If you want to encounter and harvest mature whitetail bucks, you need to hunt where they live. With the amount of information available on the web, finding states that hold a high number of mature bucks isn’t all that hard to figure out. It’s safe to assume most know the midwest states hold those big bruiser bucks. Some states you’ll have to apply for a license while others are over the counter. For instance, Nebraska offers fairly priced non-resident hunting licenses over the counter while Iowa, it’s next door neighbor, offers an expensive license which you’ll need to apply for. Figuring out what state you want to hunt as a non-resident is easy, figuring out where to hunt is the tough part.

This year, I am headed to Nebraska and Iowa on non-resident hunts. I am fortunate to have access to a private farm in NE that I have hunted for a few years. IA is a little more intimidating as I’ve never hunted there before. A friend and I choose a unit with a fair amount of public land but hoped we could gain permission on private land by knocking on a few doors. Here is where OnX Maps plays such a crucial role.

With OnX Maps, you can see property lines overlaid on the topography map. You can then click on the property and see the acreage and tax address. The tax address is important because it allows you to see if the owner lives on the property you are looking at. When digitally scouting those midwest states on OnX, you will find large tracts of private land which are typically agricultural farms. This is where the property lines and tax address information become very valuable. A good portion of property owners do not live on there farm property from what I have found. I try to be efficient with my time and only look for big properties where the owner’s tax address is also on that property. By doing this, you ensure the owner is living at the property you’re asking permission to hunt on. They don’t have to try to tell you where it is and you don’t seem like a creep by knowing where there 500 acre farm is if they don’t live on it. I’ve always felt it’d be creepy to knock on someone’s door, ask them to hunt their property that is miles away, and then explain how you figured out where they owned the property but knew where they live. Basically, I try to avoid the conversation that informs property owners about their acreage and tax address info being in the palm of my hand.

Another thing to look for is multiple properties with the same owner’s name in an area together. If you can get permission on one of those properties, you may end up with permission on all of them.

It doesn’t hurt to look for multiple properties where the different owners share the same last name.

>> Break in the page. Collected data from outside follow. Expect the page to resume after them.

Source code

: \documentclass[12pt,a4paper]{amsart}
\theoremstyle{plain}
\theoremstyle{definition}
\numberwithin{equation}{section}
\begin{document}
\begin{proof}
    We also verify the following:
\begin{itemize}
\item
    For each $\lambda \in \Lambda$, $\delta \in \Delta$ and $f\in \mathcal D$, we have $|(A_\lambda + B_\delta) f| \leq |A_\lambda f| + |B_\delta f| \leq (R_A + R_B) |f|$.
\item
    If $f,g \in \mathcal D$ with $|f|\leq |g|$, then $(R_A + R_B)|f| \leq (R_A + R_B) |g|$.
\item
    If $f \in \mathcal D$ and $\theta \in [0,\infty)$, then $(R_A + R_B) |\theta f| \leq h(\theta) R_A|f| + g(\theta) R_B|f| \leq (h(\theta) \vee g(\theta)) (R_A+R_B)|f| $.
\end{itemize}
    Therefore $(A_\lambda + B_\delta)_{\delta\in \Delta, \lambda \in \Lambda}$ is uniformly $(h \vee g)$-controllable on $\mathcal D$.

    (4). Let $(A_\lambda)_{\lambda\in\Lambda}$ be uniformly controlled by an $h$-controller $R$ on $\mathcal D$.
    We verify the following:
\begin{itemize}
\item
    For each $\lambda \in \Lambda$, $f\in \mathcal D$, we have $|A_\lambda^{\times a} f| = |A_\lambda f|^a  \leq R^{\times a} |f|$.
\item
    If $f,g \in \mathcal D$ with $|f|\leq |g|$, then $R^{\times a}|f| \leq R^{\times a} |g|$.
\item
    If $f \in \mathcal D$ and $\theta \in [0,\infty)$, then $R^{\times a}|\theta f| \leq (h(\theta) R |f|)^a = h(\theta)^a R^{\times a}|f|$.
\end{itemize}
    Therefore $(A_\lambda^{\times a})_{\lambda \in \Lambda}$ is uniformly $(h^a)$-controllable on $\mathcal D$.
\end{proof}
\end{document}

The property owners could be relatives and whoever you ask permission from first should be able to inform you what your odds look like of getting permission or possibly even give you permission.

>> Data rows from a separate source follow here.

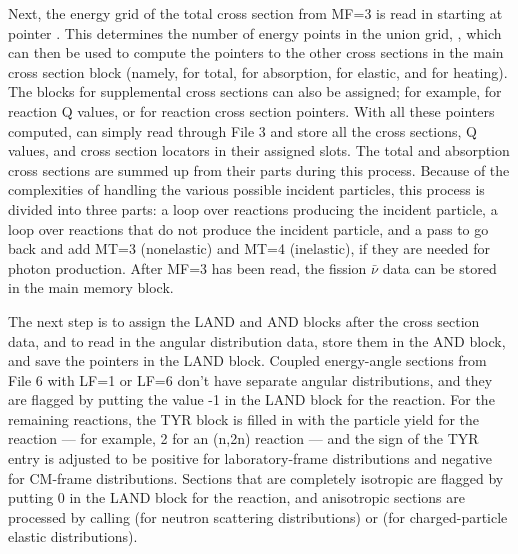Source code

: Next, the energy grid of the total cross section from MF=3 is read
in starting at pointer .  This determines the number of
energy points in the union grid, , which can then be
used to compute the pointers to the other cross sections in the
main cross section block (namely,  for total, 
for absorption,  for elastic, and  for heating).
The blocks for supplemental cross sections can also be assigned;
for example,  for reaction Q values, or 
for reaction cross section pointers.  With all these pointers
computed,  can simply read through File 3 and store
all the cross sections, Q values, and cross section locators in
their assigned slots.  The total and absorption cross sections are
summed up from their parts during this process.  Because of the
complexities of handling the various possible incident particles,
this process is divided into three parts: a loop over reactions
producing the incident particle, a loop over reactions that do not
produce the incident particle, and a pass to go back and add
MT=3 (nonelastic) and MT=4 (inelastic), if they are needed for
photon production.  After MF=3 has been read, the fission $\bar{\nu}$
data can be stored in the main memory block.

The next step is to assign the LAND and AND blocks after the
cross section data, and to read in the angular distribution data,
store them in the AND block, and save the pointers in the LAND block.
Coupled energy-angle sections from File 6 with LF=1 or LF=6 don't
have separate angular distributions, and they are flagged by
putting the value -1 in the LAND block for the reaction.  For
the remaining reactions, the TYR block is filled in with the
particle yield for the reaction --- for example, 2 for an (n,2n)
reaction --- and the sign of the TYR entry is adjusted to be
positive for laboratory-frame distributions and negative for
CM-frame distributions.  Sections that are completely isotropic
are flagged by putting 0 in the LAND block for the reaction,
and anisotropic sections are processed by calling
 (for neutron
scattering distributions) or
 (for
charged-particle elastic distributions).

I’ve had recent success using these tactics. I mentioned earlier we hoped to gain permission on private land in Iowa and that’s just what we did. We each picked five land owners doors to knock on and ask them permission to hunt. The third owner we talked to granted us permission on his 534 acre farm. After gaining that initial hunting permission and discussing where to access the property, we received permission to hunt on the owner’s cousin’s 156 acre farm. When it was all said and done, we had gained permission on 690 acres of private farm ground which looks like it will offer some excellent encounters with mature bucks this November.